Genel olarak piyasaya ilişkin zaman içerisinde toplulaştırılmış verilerin, anlaşma ihtimalini nispeten düşürdüğü kabul edilmektedir. Zira veriler anonimleştikçe, rakiplerin davranışlarını gözlemleme imkânı da firma sayısının yüksekliğine bağlı olarak azalacaktır. Kühn ve Vives (1995)’e göre bu argüman aynı zamanda, zaman içerisinde toplulaştırılmış verilerin, taleple ilgili bilginin kesinliğini azaltmasından kaynaklanmaktadır. Bununla birlikte yazarlar, bilgilerin belirli bir zaman dilimi için toplulaştırılması ile gecikmeli bilgi paylaşımının farkına dikkat çekmektedir. Yazarlara göre sayılanlardan ikincisi kimi zaman anlaşmayı kolaylaştırabilir. Diğer yandan ürünlerin homojen ve talebin durağan olduğu bir piyasada, toplulaştırılmış veriler dahi anlaşmadan sapmaları tespite yeterli olabilmekte ve yüksek düzeyde koordinasyon sağlayıcı etki gösterebilmektedir.

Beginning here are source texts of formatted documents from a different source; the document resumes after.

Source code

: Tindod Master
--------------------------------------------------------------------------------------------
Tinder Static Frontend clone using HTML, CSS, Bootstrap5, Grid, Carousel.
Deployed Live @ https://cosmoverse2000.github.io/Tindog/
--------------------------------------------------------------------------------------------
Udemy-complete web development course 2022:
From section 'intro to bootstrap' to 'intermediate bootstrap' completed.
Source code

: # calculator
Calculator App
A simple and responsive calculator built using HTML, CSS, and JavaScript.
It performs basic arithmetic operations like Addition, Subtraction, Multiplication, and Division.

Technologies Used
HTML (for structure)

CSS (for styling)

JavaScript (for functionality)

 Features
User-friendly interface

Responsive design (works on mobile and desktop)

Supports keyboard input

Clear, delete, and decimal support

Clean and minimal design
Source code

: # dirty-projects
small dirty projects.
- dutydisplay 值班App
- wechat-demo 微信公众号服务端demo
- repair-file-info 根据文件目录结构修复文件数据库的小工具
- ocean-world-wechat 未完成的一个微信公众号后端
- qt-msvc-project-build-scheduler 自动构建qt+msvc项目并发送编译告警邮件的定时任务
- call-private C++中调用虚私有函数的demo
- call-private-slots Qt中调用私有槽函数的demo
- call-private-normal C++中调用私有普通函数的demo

Firmaların bireysel üretim ve satış miktarları ya da fiyatlarına ilişkin bilgilerin paylaşılması ise anlaşma için çok güçlü bir teşvik unsurudur. Nitekim

(27)

Green (1980) her bir firmanın, rakiplerinin üretim kararlarını gözlemleyebildiği bir durumda, piyasada çok fazla sayıda küçük firma faaliyet gösteriyor olsa dahi, tamamen anlaşmalı bir sonucun (fully collusive outcome) mümkün olabildiğini

göstermiştir. Kühn ve Vives (1995) rakiplerin faaliyetleri ile ilgili artan bilginin, mevcut bir anlaşmayı sürdürmek için son derece güçlü bir araç olduğunu belirtmişlerdir. List ve Price (2005) deneysel çalışmalarında, rakipler arası bilgi değişiminin, fiyatların rekabetçi fiyat düzeylerinin üzerine çıkarılmasındaki etkisini kanıtlamışlardır.26 Kühn (2001)’e göre, bu tür bir bilgi değişimi,

anlaşmanın sürdürülebilirliği bakımından iki kritik rol oynamaktadır: İlk olarak rekabeti kısıtlayıcı bir anlaşmadan herhangi bir sapma olup olmadığını tespit etme imkânı vermekte, ikinci olarak ise doğrudan doğruya anlaşmadan sapan firmaları hedef alan cezalandırma stratejilerinin geliştirilmesini sağlamaktadır.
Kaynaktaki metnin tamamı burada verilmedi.